Ieri mattina gli amici del suo gruppo scout erano distrutti: chi piangeva, chi guardava nel vuoto. I più forti, i più adulti, erano dentro, stretti attorno alla mamma di Mattia. Dopo la tragedia il rientro è stato immediato. Nessuno aveva più voglia di partecipare a una uscita di reparto che avrebbe dovuto essere un momento di gioia. Tutti paiono in cerca di una spiegazione che, semplicemente, allo stato non è possibile trovare. «Questa mattina - raccontano gli amici - Mattia non si è svegliato. Era nel suo sacco a pelo. Noi responsabili abbiamo subito chiamato il 118, ma non c'è stato nulla da fare». Degli approfondimenti ora si occuperà la magistratura padovana. Ma non è certo questo ciò che interessa ai compagni di un cammino che proseguiva da anni e che per Mattia era molto, molto importante. «Era entrato negli scout a 8 anni, l'età minima - dicono - Per gli altri c'era sempre. Quando qualcuno aveva bisogno o si doveva organizzare qualcosa era sempre tra i primi a dare la propria disponibilità». Alcune voci parlano di uno stato di affaticamento del quale il 18enne si sarebbe lamentato. E del fatto che avesse intenzione di prenotare alcune visite mediche. Chi è andato a Torreglia con lui si limita a dire che lo aveva visto in salute come sempre. Era un ragazzo serio, Mattia. Riflessivo. Forse un po’ introverso, ma in senso positivo. «Era una persona - prosegue il ricordo degli amici - che pensava bene a cosa dire, prima di parlare. Introverso? Forse. Ma introverso il giusto, è il caso di dire». Un tratto del suo carattere derivato molto probabilmente dalla perdita precoce del padre, che se ne è andato quando Mattia era ancora un fanciullo.
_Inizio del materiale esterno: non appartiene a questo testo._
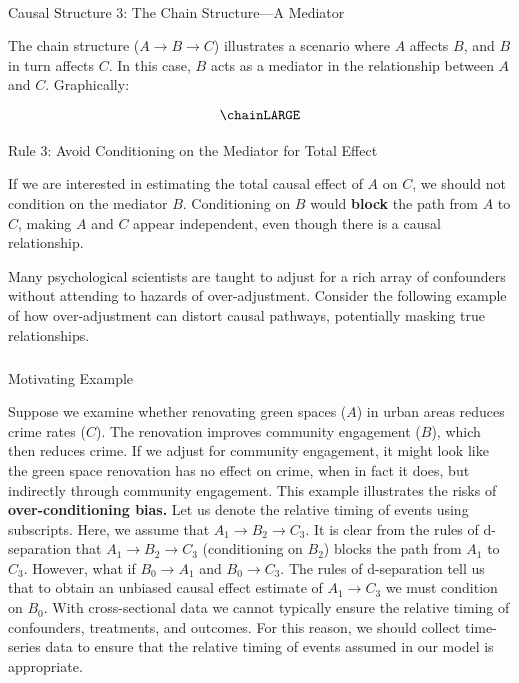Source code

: \documentclass[
  singlecolumn]{article}
\makeatletter
\let\oldparagraph\paragraph
\renewcommand{\paragraph}{
    \@ifstar
      \xxxParagraphStar
      \xxxParagraphNoStar
  }
\newcommand{\xxxParagraphStar}[1]{\oldparagraph*{#1}\mbox{}}
\newcommand{\xxxParagraphNoStar}[1]{\oldparagraph{#1}\mbox{}}
\let\oldsubparagraph\subparagraph
\renewcommand{\subparagraph}{
    \@ifstar
      \xxxSubParagraphStar
      \xxxSubParagraphNoStar
  }
\newcommand{\xxxSubParagraphStar}[1]{\oldsubparagraph*{#1}\mbox{}}
\newcommand{\xxxSubParagraphNoStar}[1]{\oldsubparagraph{#1}\mbox{}}
\makeatother
\begin{document}
\paragraph{Causal Structure 3: The Chain Structure---A
Mediator}\label{causal-structure-3-the-chain-structurea-mediator}

The chain structure (\(A \rightarrow B \rightarrow C\)) illustrates a
scenario where \(A\) affects \(B\), and \(B\) in turn affects \(C\). In
this case, \(B\) acts as a mediator in the relationship between \(A\)
and \(C\). Graphically:

\[
\chainLARGE
\]

\paragraph{Rule 3: Avoid Conditioning on the Mediator for Total
Effect}\label{rule-3-avoid-conditioning-on-the-mediator-for-total-effect}

If we are interested in estimating the total causal effect of \(A\) on
\(C\), we should not condition on the mediator \(B\). Conditioning on
\(B\) would \textbf{block} the path from \(A\) to \(C\), making \(A\)
and \(C\) appear independent, even though there is a causal
relationship.

Many psychological scientists are taught to adjust for a rich array of
confounders without attending to hazards of over-adjustment. Consider
the following example of how over-adjustment can distort causal
pathways, potentially masking true relationships.

\subparagraph{Motivating Example}\label{motivating-example-2}

Suppose we examine whether renovating green spaces (\(A\)) in urban
areas reduces crime rates (\(C\)). The renovation improves community
engagement (\(B\)), which then reduces crime. If we adjust for community
engagement, it might look like the green space renovation has no effect
on crime, when in fact it does, but indirectly through community
engagement. This example illustrates the risks of
\textbf{over-conditioning bias.} Let us denote the relative timing of
events using subscripts. Here, we assume that \(A_1 \to B_2 \to C_3\).
It is clear from the rules of d-separation that
\(A_{1} \rightarrow \boxed{B_2} \rightarrow C_{3}\) (conditioning on
\(B_2\)) blocks the path from \(A_1\) to \(C_3\). However, what if
\(B_0 \to A_1\) and \(B_0 \to C_3\). The rules of d-separation tell us
that to obtain an unbiased causal effect estimate of \(A_1 \to C_3\) we
must condition on \(B_0\). With cross-sectional data we cannot typically
ensure the relative timing of confounders, treatments, and outcomes. For
this reason, we should collect time-series data to ensure that the
relative timing of events assumed in our model is appropriate.
\end{document}
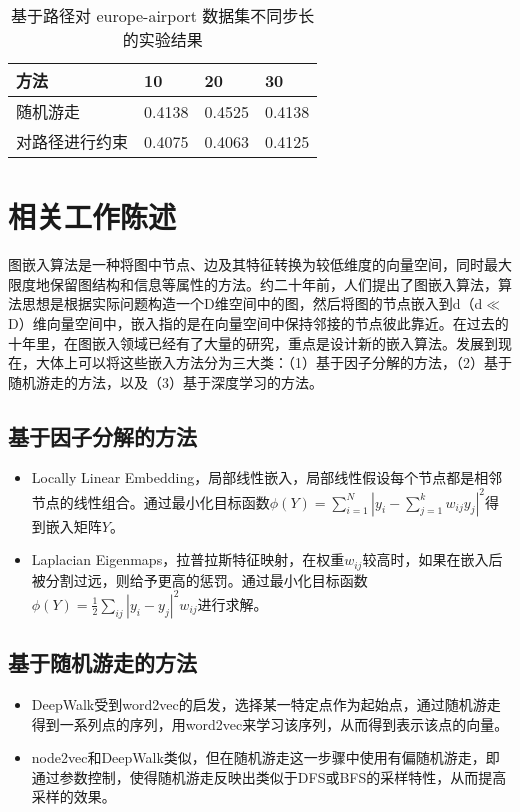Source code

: \documentclass{ctexart}
\begin{document}
\begin{table}[!t]
\renewcommand{\arraystretch}{1.1}
\caption{基于路径对 europe-airport 数据集不同步长的实验结果}
\label{exp: europe-path}
\centering
\begin{tabular}{|l|l|l|l|}
    \hline
    方法 & 10 & 20 & 30 \\
    \hline
    随机游走 & 0.4138 & 0.4525 & 0.4138 \\
    \hline
    对路径进行约束 & 0.4075 & 0.4063 & 0.4125 \\
    \hline
\end{tabular}
\end{table}

\section{相关工作陈述}

图嵌入算法是一种将图中节点、边及其特征转换为较低维度的向量空间，同时最大限度地保留图结构和信息等属性的方法。约二十年前，人们提出了图嵌入算法，算法思想是根据实际问题构造一个D维空间中的图，然后将图的节点嵌入到d（d$\ll$D）维向量空间中，嵌入指的是在向量空间中保持邻接的节点彼此靠近。在过去的十年里，在图嵌入领域已经有了大量的研究，重点是设计新的嵌入算法。发展到现在，大体上可以将这些嵌入方法分为三大类：（1）基于因子分解的方法，（2）基于随机游走的方法，以及（3）基于深度学习的方法\cite{goyal2018graph}。

\subsection{基于因子分解的方法}

\begin{itemize}
    \item Locally Linear Embedding，局部线性嵌入，局部线性假设每个节点都是相邻节点的线性组合。通过最小化目标函数$\phi(Y)=\sum_{i=1}^N|y_i-\sum_{j=1}^kw_{ij}y_j|^2$得到嵌入矩阵$Y$。
    \item Laplacian Eigenmaps，拉普拉斯特征映射，在权重$w_{ij}$较高时，如果在嵌入后被分割过远，则给予更高的惩罚。通过最小化目标函数$\phi(Y)=\frac{1}{2}\sum_{ij} |y_i-y_j|^2w_{ij}$进行求解。
\end{itemize}

\subsection{基于随机游走的方法}

\begin{itemize}
    \item DeepWalk受到word2vec的启发，选择某一特定点作为起始点，通过随机游走得到一系列点的序列，用word2vec来学习该序列，从而得到表示该点的向量。
    \item node2vec和DeepWalk类似，但在随机游走这一步骤中使用有偏随机游走，即通过参数控制，使得随机游走反映出类似于DFS或BFS的采样特性，从而提高采样的效果。
\end{itemize}
\end{document}
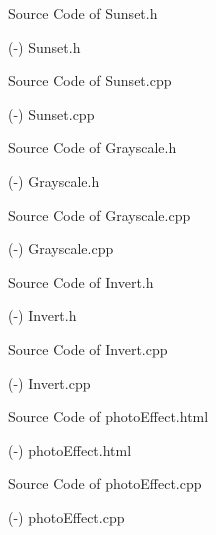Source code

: \filbreak
\sec Source Code of Sunset.h

\verbinput (-) Sunset.h

\filbreak
\sec Source Code of Sunset.cpp

\verbinput (-) Sunset.cpp

\filbreak
\sec Source Code of Grayscale.h

\verbinput (-) Grayscale.h

\filbreak
\sec Source Code of Grayscale.cpp

\verbinput (-) Grayscale.cpp

\filbreak
\sec Source Code of Invert.h

\verbinput (-) Invert.h

\filbreak
\sec Source Code of Invert.cpp

\verbinput (-) Invert.cpp

\filbreak
\sec Source Code of photoEffect.html

\verbinput (-) photoEffect.html

\filbreak
\sec Source Code of photoEffect.cpp

\verbinput (-) photoEffect.cpp



\bye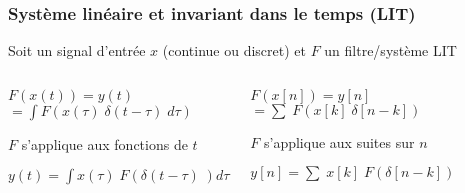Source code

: \documentclass{beamer}
\begin{document}
\begin{frame} 
\frametitle{Système linéaire et invariant dans le temps (LIT) }
Soit un signal d'entrée $x$ (continue ou discret) et $F$ un filtre/système LIT\\
\vspace{1 cm}
\begin{columns}
\column{65mm}
\begin{center}
$F(x(t)) = y(t) $\\
$= \displaystyle \int F (x(\tau) \; \delta(t-\tau) \; d\tau)$\\
\vspace{0.5cm}

$F$ s'applique aux fonctions de $t$\\
\vspace{0.5cm}

$y(t) = \displaystyle \int x(\tau) \; F(\delta(t-\tau) \; )d\tau$\\
\vspace{0.5cm}

\end{center}

\column{55mm}
\begin{center}
$F(x[n]) = y[n] $\\
$ = \displaystyle \sum \; F( x[k] \; \delta[n-k]) $ \\
\vspace{0.5cm}

$F$ s'applique aux suites sur $n$\\
\vspace{0.5cm}

$ y[n] = \displaystyle \sum \; x[k] \;  F(\delta[n-k]) $ \\
\vspace{0.5cm}


\end{center}
\end{columns}
\end{frame}
\end{document}
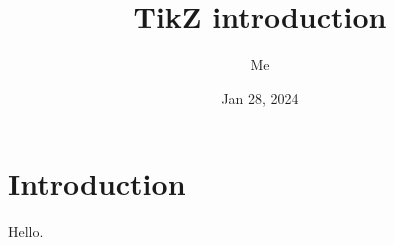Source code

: \documentclass[a4paper, 12pt]{book}
\title{TikZ introduction}
\author{Me}
\date{Jan 28, 2024}
\begin{document}
\maketitle
\tableofcontents
\chapter{Introduction}
Hello.
\end{document}
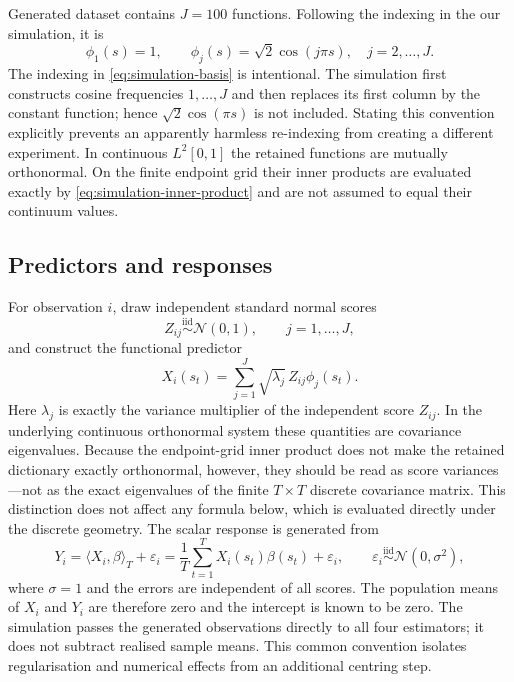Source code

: Generated dataset contains $J=100$ functions.  Following the indexing in
the our simulation, it is
\begin{equation}
    \phi_1(s)=1,
    \qquad
    \phi_j(s)=\sqrt{2}\cos(j\pi s),
    \quad j=2,\ldots,J.
    \label{eq:simulation-basis}
\end{equation}
The indexing in \eqref{eq:simulation-basis} is intentional.  The simulation first
constructs cosine frequencies $1,\ldots,J$ and then replaces its first column
by the constant function; hence $\sqrt{2}\cos(\pi s)$ is not included.  Stating
this convention explicitly prevents an apparently harmless re-indexing from
creating a different experiment.  In continuous $L^2[0,1]$ the retained
functions are mutually orthonormal.  On the finite endpoint grid their
inner products are evaluated exactly by \eqref{eq:simulation-inner-product}
and are not assumed to equal their continuum values.

\subsection{Predictors and responses}

For observation $i$, draw independent standard normal scores
\begin{equation}
    Z_{ij}\stackrel{\mathrm{iid}}{\sim}\mathcal N(0,1),
    \qquad j=1,\ldots,J,
\end{equation}
and construct the functional predictor
\begin{equation}
    X_i(s_t)
    =\sum_{j=1}^{J}\sqrt{\lambda_j}\,Z_{ij}\phi_j(s_t).
    \label{eq:simulation-predictor}
\end{equation}
Here $\lambda_j$ is exactly the variance multiplier of the independent score
$Z_{ij}$.  In the underlying continuous orthonormal system these quantities
are covariance eigenvalues.  Because the endpoint-grid inner product does not
make the retained dictionary exactly orthonormal, however, they should be read
as score variances---not as the exact eigenvalues of the finite $T\times T$
discrete covariance matrix.  This distinction does not affect any formula
below, which is evaluated directly under the discrete geometry.
The scalar response is generated from
\begin{equation}
    Y_i
    =\langle X_i,\beta\rangle_T+\varepsilon_i
    =\frac1T\sum_{t=1}^{T}X_i(s_t)\beta(s_t)+\varepsilon_i,
    \qquad
    \varepsilon_i\stackrel{\mathrm{iid}}{\sim}\mathcal N(0,\sigma^2),
    \label{eq:simulation-response}
\end{equation}
where $\sigma=1$ and the errors are independent of all scores.  The population
means of $X_i$ and $Y_i$ are therefore zero and the intercept is known to be
zero.  The simulation passes the generated observations directly to all four
estimators; it does not subtract realised sample means.  This common convention
isolates regularisation and numerical effects from an additional centring
step.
Da allora aveva visto la madre fare ogni sforzo per non fargli mancare nulla. E a propria volta aveva deciso di impegnarsi a fondo per aiutare gli altri. «Era con noi da poco, ma si era subito distinto come un ragazzo bravissimo e molto serio», raccontano al telefono dal gruppo di volontariato «Barbara» di Santa Maria, che si occupa di trasporto e assistenza a malati e disabili. «Mattia - proseguono - aveva conseguito in poco tempo tutte le qualifiche e le certificazioni necessarie a lavorare con noi. Siamo sconvolti».